The Houston millionaire was barely 20 years old, when he went to Hollywood in 1925 to make a name for himself in motion pictures. Advised by his father to trust an old family friend, the novice invested $40,000 in a movie that never sold a ticket.
Actor Ralph Graves assured young Howard that “Swell Hogan,” a dull tale about a heart-of-gold derelict, would knock ’em in the aisles. But the bad script was even worse on celluloid, and Hughes hid the only print to keep the fiasco from ever being shown.
“Swell Hogan” did teach the would-be mogul that the film industry was no different than any other business. If he wanted the job done right, he had to do it himself.
Mastering every detail of production, Hughes soon completed his first feature entitled “Everybody’s Acting.” The 1926 silent comedy netted enough to cover his “Swell Hogan” losses and gave his confidence a timely boost.
Hughes’ next project was “Two Arabian Knights,” a comic adventure about a couple of American soldiers in the First World War. The co-star was William Boyd, most remembered today as Hopalong Cassidy. “Two Arabian Knights” earned high marks from critics and audiences alike.
By the time his third and fourth flicks, “The Racket” and “The Mating Call,” reached the screen in 1928, Hughes was already at work on the aviation epic “Hell’s Angels.” Vowing not to let costs stand in the way of making a true-to-life flight film, he spared no expense to assemble the largest private air force in the world for the breathtaking combat scenes.
Hughes not only called the shots as director but also insisted on demonstrating the desired aerial acrobatics. His crack-up during a particularly tricky maneuver nearly caused collective heart failure on the set. Before he walked away from the crash, a crew member recalled quipping, “I thought for a moment that we had all lost our meal ticket.”
The stunt pilots were not so fortunate. One burned to death, when he struck power lines, another ran out of gas in mid-air and a third perished in a simulated crash drive that wound up being the real thing.
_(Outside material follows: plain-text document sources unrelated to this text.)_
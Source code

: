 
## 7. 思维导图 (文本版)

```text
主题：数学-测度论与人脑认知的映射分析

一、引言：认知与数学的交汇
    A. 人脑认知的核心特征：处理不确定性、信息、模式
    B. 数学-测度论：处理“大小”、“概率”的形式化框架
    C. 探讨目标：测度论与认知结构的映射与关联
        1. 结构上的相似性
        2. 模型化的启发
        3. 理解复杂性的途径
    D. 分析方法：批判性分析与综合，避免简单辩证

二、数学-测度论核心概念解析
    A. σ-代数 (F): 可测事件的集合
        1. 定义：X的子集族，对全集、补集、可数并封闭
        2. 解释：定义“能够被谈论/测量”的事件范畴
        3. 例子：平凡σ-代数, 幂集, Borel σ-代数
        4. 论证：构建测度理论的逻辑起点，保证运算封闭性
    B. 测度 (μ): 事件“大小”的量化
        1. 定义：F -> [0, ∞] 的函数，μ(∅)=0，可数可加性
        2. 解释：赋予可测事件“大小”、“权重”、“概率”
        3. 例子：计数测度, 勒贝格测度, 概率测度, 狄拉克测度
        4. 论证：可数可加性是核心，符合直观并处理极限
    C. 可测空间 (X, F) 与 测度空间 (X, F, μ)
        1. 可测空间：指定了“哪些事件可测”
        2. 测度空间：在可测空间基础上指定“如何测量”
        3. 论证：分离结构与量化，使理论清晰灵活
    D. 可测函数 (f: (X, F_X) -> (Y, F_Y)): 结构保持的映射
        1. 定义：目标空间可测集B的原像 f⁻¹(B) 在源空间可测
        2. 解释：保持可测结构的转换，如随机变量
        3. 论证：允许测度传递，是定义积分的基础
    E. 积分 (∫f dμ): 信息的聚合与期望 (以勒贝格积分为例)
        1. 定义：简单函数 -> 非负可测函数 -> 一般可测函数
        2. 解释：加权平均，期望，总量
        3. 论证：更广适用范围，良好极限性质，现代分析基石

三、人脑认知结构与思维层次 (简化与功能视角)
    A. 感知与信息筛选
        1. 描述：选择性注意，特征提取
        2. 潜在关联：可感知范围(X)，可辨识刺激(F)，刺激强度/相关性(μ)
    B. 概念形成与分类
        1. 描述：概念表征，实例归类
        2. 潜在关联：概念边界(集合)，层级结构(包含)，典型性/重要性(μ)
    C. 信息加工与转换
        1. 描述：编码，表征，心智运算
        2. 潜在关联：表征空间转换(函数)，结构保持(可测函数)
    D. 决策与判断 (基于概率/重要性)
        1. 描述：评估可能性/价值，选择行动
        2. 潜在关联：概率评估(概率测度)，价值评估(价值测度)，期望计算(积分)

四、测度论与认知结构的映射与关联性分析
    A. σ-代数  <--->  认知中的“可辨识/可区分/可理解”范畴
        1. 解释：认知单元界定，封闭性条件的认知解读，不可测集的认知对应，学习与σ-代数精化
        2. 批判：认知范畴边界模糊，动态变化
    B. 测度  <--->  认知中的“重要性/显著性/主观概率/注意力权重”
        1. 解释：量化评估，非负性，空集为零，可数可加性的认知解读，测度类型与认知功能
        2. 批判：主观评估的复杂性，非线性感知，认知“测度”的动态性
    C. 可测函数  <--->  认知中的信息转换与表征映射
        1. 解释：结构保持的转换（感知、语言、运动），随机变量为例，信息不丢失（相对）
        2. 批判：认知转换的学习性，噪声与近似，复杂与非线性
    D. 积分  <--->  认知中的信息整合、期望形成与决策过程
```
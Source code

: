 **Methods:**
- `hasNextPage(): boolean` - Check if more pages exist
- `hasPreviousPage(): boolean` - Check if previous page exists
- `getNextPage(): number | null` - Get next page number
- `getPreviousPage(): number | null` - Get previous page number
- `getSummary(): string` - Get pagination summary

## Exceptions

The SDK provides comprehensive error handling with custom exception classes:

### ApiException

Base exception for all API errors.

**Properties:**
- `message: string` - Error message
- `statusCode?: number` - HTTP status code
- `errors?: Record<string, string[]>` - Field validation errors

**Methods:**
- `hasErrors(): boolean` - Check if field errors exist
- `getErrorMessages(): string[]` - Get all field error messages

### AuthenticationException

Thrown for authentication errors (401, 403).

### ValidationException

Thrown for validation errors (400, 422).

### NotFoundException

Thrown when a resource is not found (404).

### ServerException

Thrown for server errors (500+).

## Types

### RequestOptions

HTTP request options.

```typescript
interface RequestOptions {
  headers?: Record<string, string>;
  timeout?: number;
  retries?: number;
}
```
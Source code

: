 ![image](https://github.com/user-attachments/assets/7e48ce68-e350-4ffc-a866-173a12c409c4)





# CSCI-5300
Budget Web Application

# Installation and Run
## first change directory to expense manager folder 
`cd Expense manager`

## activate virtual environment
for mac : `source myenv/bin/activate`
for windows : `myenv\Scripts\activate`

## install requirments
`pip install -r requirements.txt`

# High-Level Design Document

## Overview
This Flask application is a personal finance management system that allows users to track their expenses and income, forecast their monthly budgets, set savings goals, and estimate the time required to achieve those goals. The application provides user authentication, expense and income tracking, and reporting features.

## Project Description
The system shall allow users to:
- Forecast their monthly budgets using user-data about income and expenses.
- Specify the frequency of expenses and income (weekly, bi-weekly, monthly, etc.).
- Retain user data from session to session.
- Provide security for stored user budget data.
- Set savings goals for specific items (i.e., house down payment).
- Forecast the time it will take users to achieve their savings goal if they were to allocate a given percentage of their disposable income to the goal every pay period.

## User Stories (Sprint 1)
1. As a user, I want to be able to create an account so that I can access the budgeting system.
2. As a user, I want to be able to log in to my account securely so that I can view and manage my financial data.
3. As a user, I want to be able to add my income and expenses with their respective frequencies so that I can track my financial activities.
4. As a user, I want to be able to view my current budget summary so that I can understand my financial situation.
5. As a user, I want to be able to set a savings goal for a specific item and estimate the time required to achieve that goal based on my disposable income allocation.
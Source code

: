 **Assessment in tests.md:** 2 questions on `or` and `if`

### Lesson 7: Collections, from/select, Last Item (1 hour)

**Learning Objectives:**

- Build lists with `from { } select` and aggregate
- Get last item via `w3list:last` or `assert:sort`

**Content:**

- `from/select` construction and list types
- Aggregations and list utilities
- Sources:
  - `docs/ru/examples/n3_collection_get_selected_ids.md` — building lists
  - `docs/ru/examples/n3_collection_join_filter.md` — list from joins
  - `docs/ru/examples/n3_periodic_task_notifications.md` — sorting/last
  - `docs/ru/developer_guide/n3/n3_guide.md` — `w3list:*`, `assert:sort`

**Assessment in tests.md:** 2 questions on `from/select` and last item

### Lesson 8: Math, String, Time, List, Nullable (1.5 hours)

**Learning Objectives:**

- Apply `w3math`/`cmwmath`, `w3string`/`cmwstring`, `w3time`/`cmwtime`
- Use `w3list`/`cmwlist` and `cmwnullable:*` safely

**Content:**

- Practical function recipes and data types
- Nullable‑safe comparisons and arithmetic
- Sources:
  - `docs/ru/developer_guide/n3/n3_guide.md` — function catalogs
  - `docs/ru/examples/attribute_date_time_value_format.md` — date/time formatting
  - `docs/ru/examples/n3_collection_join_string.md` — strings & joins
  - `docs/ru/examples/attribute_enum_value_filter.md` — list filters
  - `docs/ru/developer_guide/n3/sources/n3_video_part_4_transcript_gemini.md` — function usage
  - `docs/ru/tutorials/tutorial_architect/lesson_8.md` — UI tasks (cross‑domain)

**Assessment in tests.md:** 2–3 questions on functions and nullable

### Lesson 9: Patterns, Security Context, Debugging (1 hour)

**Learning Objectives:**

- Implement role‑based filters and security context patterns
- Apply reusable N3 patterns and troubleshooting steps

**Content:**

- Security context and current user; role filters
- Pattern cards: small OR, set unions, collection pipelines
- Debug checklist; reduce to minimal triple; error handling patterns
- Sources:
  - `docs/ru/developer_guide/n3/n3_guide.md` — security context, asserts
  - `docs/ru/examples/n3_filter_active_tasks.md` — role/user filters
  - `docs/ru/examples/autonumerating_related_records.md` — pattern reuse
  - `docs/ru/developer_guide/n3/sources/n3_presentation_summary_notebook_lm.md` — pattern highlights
“Hell’s Angels” established Hughes as a first-rate producer/director and transformed an unknown platinum blonde named Jean Harlow into a 1930’s superstar. Starting out as a silent movie, two and a half years and four million dollars later it broke the sound barrier for the Texan with the deep pockets.
Hughes hurriedly cranked out several more box-office hits, though none matched “Hell’s Angels” which he always considered his masterpiece. At the peak of his cinematic career, the unpredictable tycoon suddenly gave up moviemaking for his new obsession — flying.
In 1939 Hughes decided to mount a movie comeback with a western loosely based on the life of Billy the Kid. Remembering the gold mine he had discovered in Harlow, he gambled on casting complete unknowns for the parts of Billy and his girlfriend Rio.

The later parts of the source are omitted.